After some research I found that Kindle does not support tabs. I have corrected the document that has tabs to be indents or line breaks as required, however I still have a format issue that I can’t find a fix for. It is to do with the inline tabs in the document.
The best I can think of would be to use a table with no borders, so that the reader cannot see there is a table there. The underlying problem is that e-books use Web-based technology to display books, they are almost like little self-contained websites. Unfortunately that means they suffer from all of the limitations of that format, and lacking tab stops is one of them. Tabs are just ignored in HTML, or worse, can break text display in some user agents (like older Nooks).
Great Idea, unfortunately the document is 100 pages long when printed on letter size. Adding in a table with the information sounds to time consuming for this project.

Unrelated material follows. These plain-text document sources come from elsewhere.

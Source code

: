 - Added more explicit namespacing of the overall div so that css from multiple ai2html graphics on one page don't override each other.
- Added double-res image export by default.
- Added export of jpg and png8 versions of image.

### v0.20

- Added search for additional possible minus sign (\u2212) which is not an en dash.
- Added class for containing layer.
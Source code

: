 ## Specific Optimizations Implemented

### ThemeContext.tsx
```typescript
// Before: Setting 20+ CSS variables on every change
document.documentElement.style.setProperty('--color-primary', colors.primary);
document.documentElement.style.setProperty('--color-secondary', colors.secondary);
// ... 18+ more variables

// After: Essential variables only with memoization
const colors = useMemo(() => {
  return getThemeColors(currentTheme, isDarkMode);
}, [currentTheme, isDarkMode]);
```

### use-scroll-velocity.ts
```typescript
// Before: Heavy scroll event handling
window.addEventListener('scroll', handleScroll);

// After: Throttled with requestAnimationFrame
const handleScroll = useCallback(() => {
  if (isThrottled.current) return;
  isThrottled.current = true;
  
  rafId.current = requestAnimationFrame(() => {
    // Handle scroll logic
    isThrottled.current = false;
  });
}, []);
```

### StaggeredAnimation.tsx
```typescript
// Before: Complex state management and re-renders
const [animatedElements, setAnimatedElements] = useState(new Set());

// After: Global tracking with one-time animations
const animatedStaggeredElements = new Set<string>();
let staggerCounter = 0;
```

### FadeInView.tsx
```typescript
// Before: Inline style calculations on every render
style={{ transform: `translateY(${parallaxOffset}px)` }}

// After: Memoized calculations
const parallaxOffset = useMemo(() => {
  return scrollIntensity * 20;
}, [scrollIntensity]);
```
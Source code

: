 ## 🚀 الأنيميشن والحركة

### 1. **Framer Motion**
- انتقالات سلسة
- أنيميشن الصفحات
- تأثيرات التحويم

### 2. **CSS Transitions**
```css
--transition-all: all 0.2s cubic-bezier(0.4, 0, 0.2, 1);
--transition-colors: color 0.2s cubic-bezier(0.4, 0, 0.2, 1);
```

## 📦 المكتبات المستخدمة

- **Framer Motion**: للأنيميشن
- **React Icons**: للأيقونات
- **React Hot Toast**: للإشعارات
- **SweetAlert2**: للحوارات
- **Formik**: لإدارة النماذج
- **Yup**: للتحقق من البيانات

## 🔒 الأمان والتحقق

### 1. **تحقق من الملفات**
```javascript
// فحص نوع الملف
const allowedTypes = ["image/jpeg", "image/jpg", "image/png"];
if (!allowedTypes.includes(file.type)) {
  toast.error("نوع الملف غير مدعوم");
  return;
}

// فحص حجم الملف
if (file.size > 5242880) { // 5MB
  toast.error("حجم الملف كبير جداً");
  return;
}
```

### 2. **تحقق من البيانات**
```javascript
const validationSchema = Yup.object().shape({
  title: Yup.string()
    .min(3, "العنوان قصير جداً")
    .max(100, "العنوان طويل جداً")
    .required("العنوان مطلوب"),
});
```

Is there some sort of inline formatting that can replace the tabs, spaces, or underscores, or dashes and make the color invisible? Other ideas out there?
The problem is that all of the solutions I can think of involve some complicated HTML+CSS layout, which probably won’t work on these readers anyway. It’s a rather small subset of what can be one with, say, a web page. That aside, the way it is composed in your draft makes it difficult to inject raw HTML instructions. It would be as difficult to convert to a system that does that, as it would be to convert to tables, so I doubt that’s worth even looking in to.
But, on the other hand, if you have some web design chops, you could give it a go by modifying the output source files. There is a flag in the KindleGen compile option pane that will output a source file folder. You’ll have full control over every bit of content and structure that makes up the Mobi. Edit the contents of that as you require, then open the provided OPF file in Kindle Previewer to have it turn it into a Mobi file and preview it for you.
I would like to stay away from modifying the output source files, as my web skills are not great. I am hoping to find a solution within the capabilities of Scrivener, maybe its best to re think the format, however I have grown fond of the layout of the abbreviations of the character speaking on the left and the text spoken on the right.